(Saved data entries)
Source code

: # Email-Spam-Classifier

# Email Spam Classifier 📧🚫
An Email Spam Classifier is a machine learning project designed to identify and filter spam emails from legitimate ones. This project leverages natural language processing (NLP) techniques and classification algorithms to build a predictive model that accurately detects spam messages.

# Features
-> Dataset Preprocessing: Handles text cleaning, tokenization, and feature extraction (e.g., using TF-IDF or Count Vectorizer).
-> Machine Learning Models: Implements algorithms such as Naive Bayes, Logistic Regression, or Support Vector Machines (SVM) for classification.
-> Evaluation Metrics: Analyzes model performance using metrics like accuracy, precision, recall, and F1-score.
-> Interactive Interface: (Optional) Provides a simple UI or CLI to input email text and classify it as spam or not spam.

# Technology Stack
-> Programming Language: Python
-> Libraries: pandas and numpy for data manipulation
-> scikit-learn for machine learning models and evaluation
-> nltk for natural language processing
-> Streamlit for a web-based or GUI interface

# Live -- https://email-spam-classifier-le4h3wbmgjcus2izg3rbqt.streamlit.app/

# TASK DESCRIPTION
With the line containing "-> Evaluation Metrics: Analyzes" as the first and the last line above as the final one, copy those lines exactly and no others.

# WRITTEN RESPONSE
-> Evaluation Metrics: Analyzes model performance using metrics like accuracy, precision, recall, and F1-score.
-> Interactive Interface: (Optional) Provides a simple UI or CLI to input email text and classify it as spam or not spam.

# Technology Stack
-> Programming Language: Python
-> Libraries: pandas and numpy for data manipulation
-> scikit-learn for machine learning models and evaluation
-> nltk for natural language processing
-> Streamlit for a web-based or GUI interface

# Live -- https://email-spam-classifier-le4h3wbmgjcus2izg3rbqt.streamlit.app/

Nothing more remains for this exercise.